Leading global producers of the advanced polymer recognized that several of PEEK’s attributes would be beneficial for medical device components and make it an attractive alternative to metals. The essential requirement was to ensure biocompatibility.
Significant product technology investments made it possible to achieve this goal, leading to the availability of implantable PEEK resin on a controlled basis. Genesis converts the resin for our customers into several forms, including stock shapes for machining, injection molded and machined components and calendered film.
What Are the Advantages of Implantable PEEK in Medical Devices?
PEEK has several attributes that make it an attractive material compared to metals and other non-metallics for components in medical devices. Among its benefits:
Biocompatibility and biostability.
Implantable PEEK is inert and exhibits no reaction in contact with body fluids. As a result of its high purity, it can serve as a reliable long-term material for device components such as cardiac implants that are expected to last for many years.
High strength and flexural integrity.
The LIVE procedure requires that materials used for devices maintain their strength and integrity under constant flexing or movement exerted by the heart’s beating. PEEK’s proven resistance to “fatigue” in applications exposed to repeated dynamic forces greater than those encountered in the body make it an attractive option for LIVE.

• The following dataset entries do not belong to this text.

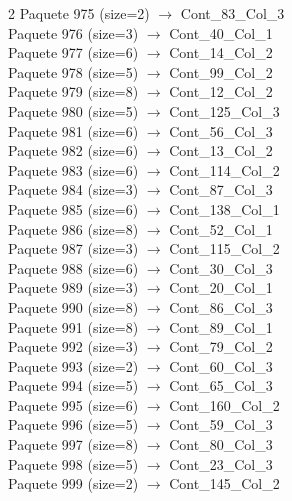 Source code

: \begin{multicols}{2}
Paquete 975 (size=2) $\rightarrow$ Cont\_83\_Col\_3\\
Paquete 976 (size=3) $\rightarrow$ Cont\_40\_Col\_1\\
Paquete 977 (size=6) $\rightarrow$ Cont\_14\_Col\_2\\
Paquete 978 (size=5) $\rightarrow$ Cont\_99\_Col\_2\\
Paquete 979 (size=8) $\rightarrow$ Cont\_12\_Col\_2\\
Paquete 980 (size=5) $\rightarrow$ Cont\_125\_Col\_3\\
Paquete 981 (size=6) $\rightarrow$ Cont\_56\_Col\_3\\
Paquete 982 (size=6) $\rightarrow$ Cont\_13\_Col\_2\\
Paquete 983 (size=6) $\rightarrow$ Cont\_114\_Col\_2\\
Paquete 984 (size=3) $\rightarrow$ Cont\_87\_Col\_3\\
Paquete 985 (size=6) $\rightarrow$ Cont\_138\_Col\_1\\
Paquete 986 (size=8) $\rightarrow$ Cont\_52\_Col\_1\\
Paquete 987 (size=3) $\rightarrow$ Cont\_115\_Col\_2\\
Paquete 988 (size=6) $\rightarrow$ Cont\_30\_Col\_3\\
Paquete 989 (size=3) $\rightarrow$ Cont\_20\_Col\_1\\
Paquete 990 (size=8) $\rightarrow$ Cont\_86\_Col\_3\\
Paquete 991 (size=8) $\rightarrow$ Cont\_89\_Col\_1\\
Paquete 992 (size=3) $\rightarrow$ Cont\_79\_Col\_2\\
Paquete 993 (size=2) $\rightarrow$ Cont\_60\_Col\_3\\
Paquete 994 (size=5) $\rightarrow$ Cont\_65\_Col\_3\\
Paquete 995 (size=6) $\rightarrow$ Cont\_160\_Col\_2\\
Paquete 996 (size=5) $\rightarrow$ Cont\_59\_Col\_3\\
Paquete 997 (size=8) $\rightarrow$ Cont\_80\_Col\_3\\
Paquete 998 (size=5) $\rightarrow$ Cont\_23\_Col\_3\\
Paquete 999 (size=2) $\rightarrow$ Cont\_145\_Col\_2\\
\end{multicols}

PEEK film can be fabricated into extremely small precision components that characterize many bio-electronic and other implantable medical devices. Genesis has produced implantable PEEK film in a range of thicknesses down to 0.039 inch (0.99 mm). The film can be made into extremely small components that hold their dimensions during and after fabrication. The availability of different forms of film from Genesis include strip, rolls and custom sheets to accommodate a variety of component designs.